## PROVIDED RECORDS
BEGIN
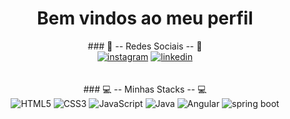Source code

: <div align="center">
    <h1> Bem vindos ao meu perfil </h1>
</div>

<div align="center">### 🖤 -- Redes Sociais -- 🖤 </div>
<div align="center"> 
    <a href="https://www.instagram.com/wubba_yuh/" target="_blank"><img alt="instagram" src="https://img.shields.io/badge/Instagram-%23E4405F.svg?style=for-the-badge&logo=Instagram&logoColor=white" target="_blank"></a>
    <a href="https://www.linkedin.com/in/yuri-moreira-santos-305370226/" target="_blank"><img alt="linkedin" src="https://img.shields.io/badge/linkedin-%230077B5.svg?style=for-the-badge&logo=linkedin&logoColor=white" target="_blank"></a>
      
</div>
</br></br>

<div align="center">
    ### 💻 -- Minhas Stacks -- 💻 
</div>

<div align="center">
    <img alt="HTML5" src="https://img.shields.io/badge/html5-%23E34F26.svg?style=for-the-badge&logo=html5&logoColor=white" target="_blank">
    <img alt="CSS3" src="https://img.shields.io/badge/css3-%231572B6.svg?style=for-the-badge&logo=css3&logoColor=white" target="_blank">
    <img alt="JavaScript" src="https://img.shields.io/badge/javascript-%23323330.svg?style=for-the-badge&logo=javascript&logoColor=%23F7DF1E" target="_blank">
    <img alt="Java" src="https://img.shields.io/badge/java-%23ED8B00.svg?style=for-the-badge&logo=openjdk&logoColor=white" target="_blank">
    <img alt="Angular" src="https://img.shields.io/badge/Angular-DD0031?style=for-the-badge&logo=angular&logoColor=white" target="_blank">
    <img alt="spring boot" src="https://img.shields.io/badge/Spring_Boot-6DB33F?style=for-the-badge&logo=spring-boot&logoColor=white" target="_blank">
</div>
END
## PROBLEM TO WORK ON
Return the lines from the line containing "### 💻 -- Minhas Stacks -- 💻" to the end of the entries above, exactly as they appear and with no other output.

## SOLUTION TO THIS TASK
    ### 💻 -- Minhas Stacks -- 💻 
</div>

<div align="center">
    <img alt="HTML5" src="https://img.shields.io/badge/html5-%23E34F26.svg?style=for-the-badge&logo=html5&logoColor=white" target="_blank">
    <img alt="CSS3" src="https://img.shields.io/badge/css3-%231572B6.svg?style=for-the-badge&logo=css3&logoColor=white" target="_blank">
    <img alt="JavaScript" src="https://img.shields.io/badge/javascript-%23323330.svg?style=for-the-badge&logo=javascript&logoColor=%23F7DF1E" target="_blank">
    <img alt="Java" src="https://img.shields.io/badge/java-%23ED8B00.svg?style=for-the-badge&logo=openjdk&logoColor=white" target="_blank">
    <img alt="Angular" src="https://img.shields.io/badge/Angular-DD0031?style=for-the-badge&logo=angular&logoColor=white" target="_blank">
    <img alt="spring boot" src="https://img.shields.io/badge/Spring_Boot-6DB33F?style=for-the-badge&logo=spring-boot&logoColor=white" target="_blank">
</div>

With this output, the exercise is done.